Donald Trump had been in second place for over a month, but has suffered a 3 point decline from the end of September to October 5th. While he’s still in a strong position, he’s now significantly lower than Marco Rubio.
Donald Trump has a long term problem with his campaign that I can’t see a solution to. The reason Trump is so popular in opinion polls is because he says controversial and somewhat outlandish things. He gets free media attention by saying these controversial things, and he gets support from a disenfranchised Republican base by marketing himself as a politically incorrect, blunt outsider. His reward for this has been very high opinion polling.
The problem is, that same outspoken, blunt attitude makes voters unlikely to vote for him. As so many people have said these past couple months, at some point voters are going to have to enter the voting booth and say “Do I want to give Donald Trump control over several thousand nuclear weapons?” The more outlandish things Trump says, the more likely voters will be to answer that question with a “No.”
Marco Rubio is now higher in the betting markets than Trump ever was, and the gap between him and Jeb is only 6%. His strong debate performances seem to be working out for him. It’s also worth noting that the two top candidates are both considered “establishment” ones.
The feeling in the betting markets is that eventually the Republicans will pick a “safe,” moderate candidate to represent the party in the general election, probably Rubio or Jeb.

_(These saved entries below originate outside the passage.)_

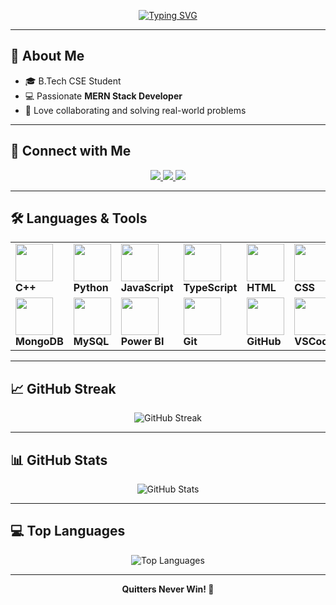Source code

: <!-- Typing SVG -->
<p align="center">
  <a href="https://git.io/typing-svg">
    <img src="https://readme-typing-svg.herokuapp.com?font=Fira+Code&weight=500&size=28&pause=1000&color=6C63FF&center=true&vCenter=true&width=600&lines=Hi+%F0%9F%91%8B%2C+I'm+Naman+Mukesh;Full+Stack+Developer+⚡;Crafting+Scalable+Web+Apps+✨;MERN+Stack+%7C+Cloud+Explorer+☁️" alt="Typing SVG" />
  </a>
</p>

---

## 🌟 About Me  
- 🎓 B.Tech CSE Student  
- 💻 Passionate **MERN Stack Developer**  
- 🤝 Love collaborating and solving real-world problems  

---

## 🤝 Connect with Me  
<p align="center">
  <a href="https://www.linkedin.com/in/namanmukesh/" target="_blank">
    <img src="https://img.shields.io/badge/LinkedIn-0077B5?style=for-the-badge&logo=linkedin&logoColor=white"/>
  </a>
  <a href="mailto:namanmukesh5@gmail.com" target="_blank">
    <img src="https://img.shields.io/badge/Gmail-D14836?style=for-the-badge&logo=gmail&logoColor=white"/>
  </a>
  <a href="https://github.com/NamanMukesh" target="_blank">
    <img src="https://img.shields.io/badge/GitHub-100000?style=for-the-badge&logo=github&logoColor=white"/>
  </a>
</p>

---

## 🛠️ Languages & Tools  

<div align="center">
  <table>
    <tr>
      <td><img src="https://techstack-generator.vercel.app/cpp-icon.svg" width="60"/><br><b>C++</b></td>
      <td><img src="https://techstack-generator.vercel.app/python-icon.svg" width="60"/><br><b>Python</b></td>
      <td><img src="https://techstack-generator.vercel.app/js-icon.svg" width="60"/><br><b>JavaScript</b></td>
      <td><img src="https://skillicons.dev/icons?i=typescript" width="60"/><br><b>TypeScript</b></td>
      <td><img src="https://skillicons.dev/icons?i=html" width="60"/><br><b>HTML</b></td>
      <td><img src="https://skillicons.dev/icons?i=css" width="60"/><br><b>CSS</b></td>
      <td><img src="https://techstack-generator.vercel.app/react-icon.svg" width="60"/><br><b>React</b></td>
      <td><img src="https://skillicons.dev/icons?i=nodejs" width="60"/><br><b>Node.js</b></td>
      <td><img src="https://skillicons.dev/icons?i=express" width="60"/><br><b>Express.js</b></td>
    </tr>
    <tr>
      <td><img src="https://skillicons.dev/icons?i=mongodb" width="60"/><br><b>MongoDB</b></td>
      <td><img src="https://techstack-generator.vercel.app/mysql-icon.svg" width="60"/><br><b>MySQL</b></td>
      <td><img src="https://upload.wikimedia.org/wikipedia/commons/c/cf/New_Power_BI_Logo.svg" width="60"/><br><b>Power BI</b></td>
      <td><img src="https://user-images.githubusercontent.com/25181517/192108372-f71d70ac-7ae6-4c0d-8395-51d8870c2ef0.png" width="60"/><br><b>Git</b></td>
      <td><img src="https://techstack-generator.vercel.app/github-icon.svg" width="60"/><br><b>GitHub</b></td>
      <td><img src="https://skillicons.dev/icons?i=vscode" width="60"/><br><b>VSCode</b></td>
      <td><img src="https://skillicons.dev/icons?i=postman" width="60"/><br><b>Postman</b></td>
      <td><img src="https://techstack-generator.vercel.app/aws-icon.svg" width="60"/><br><b>AWS</b></td>
      <td><img src="https://skillicons.dev/icons?i=vercel" width="60"/><br><b>Vercel</b></td>
    </tr>
  </table>
</div>

---

## 📈 GitHub Streak  

<div align="center">
  <img src="https://streak-stats.demolab.com/?user=NamanMukesh&theme=tokyonight&hide_border=true&ring=6C63FF&fire=FF6EC7&currStreakLabel=6C63FF" alt="GitHub Streak" />
</div>

---

## 📊 GitHub Stats  

<div align="center">
  <img src="https://github-readme-stats.vercel.app/api?username=NamanMukesh&show_icons=true&include_all_commits=true&count_private=true&theme=tokyonight&hide_border=true&title_color=6C63FF&icon_color=6C63FF&cache_seconds=300" alt="GitHub Stats" />
</div>

---

## 💻 Top Languages  

<div align="center">
  <img src="https://github-readme-stats.vercel.app/api/top-langs/?username=NamanMukesh&layout=compact&langs_count=8&theme=tokyonight&hide_border=true&hide=other,text" alt="Top Languages" />
</div>

---

<p align="center">
  <b>Quitters Never Win! 🚀</b>
</p>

This is reflected in the odds market for which party will win the Presidency. Changes in the nomination market have very little impact on the party’s chance in the general election, probably because bettors are wagering on a victory for an establishment candidate.

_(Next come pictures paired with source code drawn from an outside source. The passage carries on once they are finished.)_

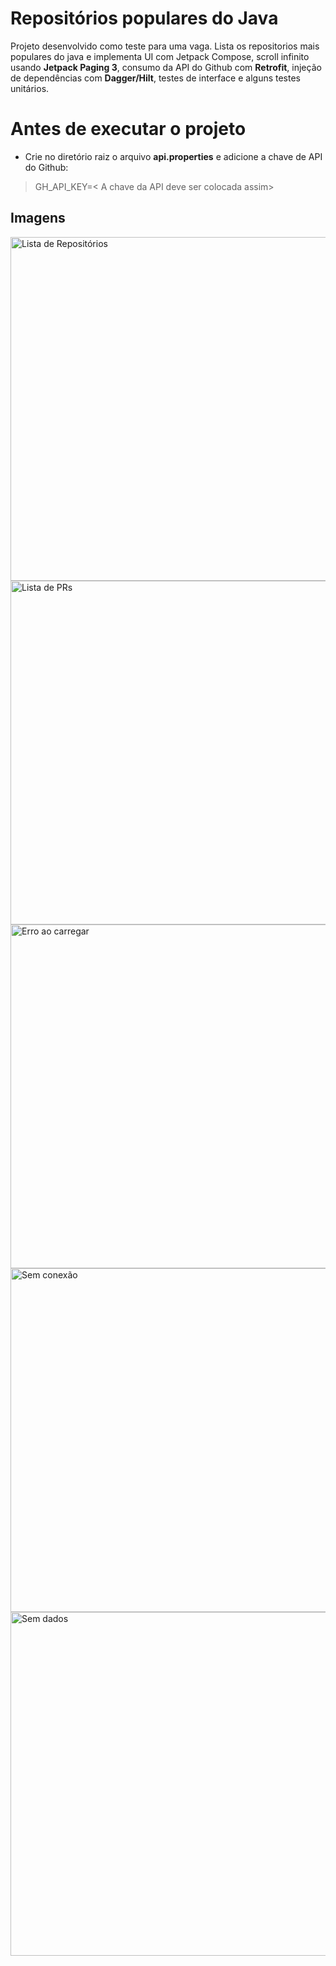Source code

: # Repositórios populares do Java

Projeto desenvolvido como teste para uma vaga. Lista os repositorios mais populares do java e implementa UI com Jetpack Compose, scroll infinito usando **Jetpack Paging 3**, consumo da API do Github com **Retrofit**, injeção de dependências com **Dagger/Hilt**, testes de interface e alguns testes unitários.

# Antes de executar o projeto

 - Crie no diretório raiz o arquivo **api.properties** e adicione a chave de API do Github:
> GH_API_KEY=< A chave da API deve ser colocada assim>

## Imagens
<img src="https://github.com/joaovictorsouza/gh_example/assets/1770244/e997735d-a79b-4092-8520-474e436fbe41" alt="Lista de Repositórios" height=550 />
<img src="https://github.com/joaovictorsouza/gh_example/assets/1770244/323ce1aa-d486-46ad-93c5-aee82f6c1476" alt="Lista de PRs" height=550 />
<img src="https://github.com/joaovictorsouza/gh_example/assets/1770244/ebf125b6-d0a9-4b56-a749-af2444429815" alt="Erro ao carregar" height=550 />
<img src="https://github.com/joaovictorsouza/gh_example/assets/1770244/4dfaa37c-e47f-4271-95af-32963d5d8a55" alt="Sem conexão" height=550 />
<img src="https://github.com/joaovictorsouza/gh_example/assets/1770244/b120d0a0-8a08-45c9-8d88-a95b6999e186" alt="Sem dados" height=550 />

Interestingly, Rubio’s rise has coincided with a decline for Jeb. Jeb has fallen nearly 5% in the same period that Rubio has risen nearly 15%. Perhaps bettors assuming a victory for the establishment are pulling some of their bets on Jeb over to Rubio, who has so far stayed above the controversy and fighting between the other candidates. Jeb has a lot of baggage from his fights with Trump that Rubio doesn’t.
As for the Democrats, Hillary is not doing so well.
While she’s still the front runner by a very wide margin, she’s not doing nearly as well as she was just two months ago. She was consistently at roughly 75% from May to August, but the combination of Bernie Sanders’ high polling in Iowa and New Hampshire and the reasonable likelihood of Joe Biden running has dropped her to “just” 62%. Now, the 20% probability for Biden is still based on whether or not he’ll run, which some betting markets are currently showing to be 50-60%. If he does indeed decide to run, we can expect him to cut into Hillary’s numbers much more than he is currently.
In Sanders case, I doubt he will get long term traction. His situation is similar to Trumps: he’ll attract support early on from people disappointed with the mainstream candidates in their party, and maybe even some actual votes, but it’s unlikely that the Democratic party will nominate a self-described socialist.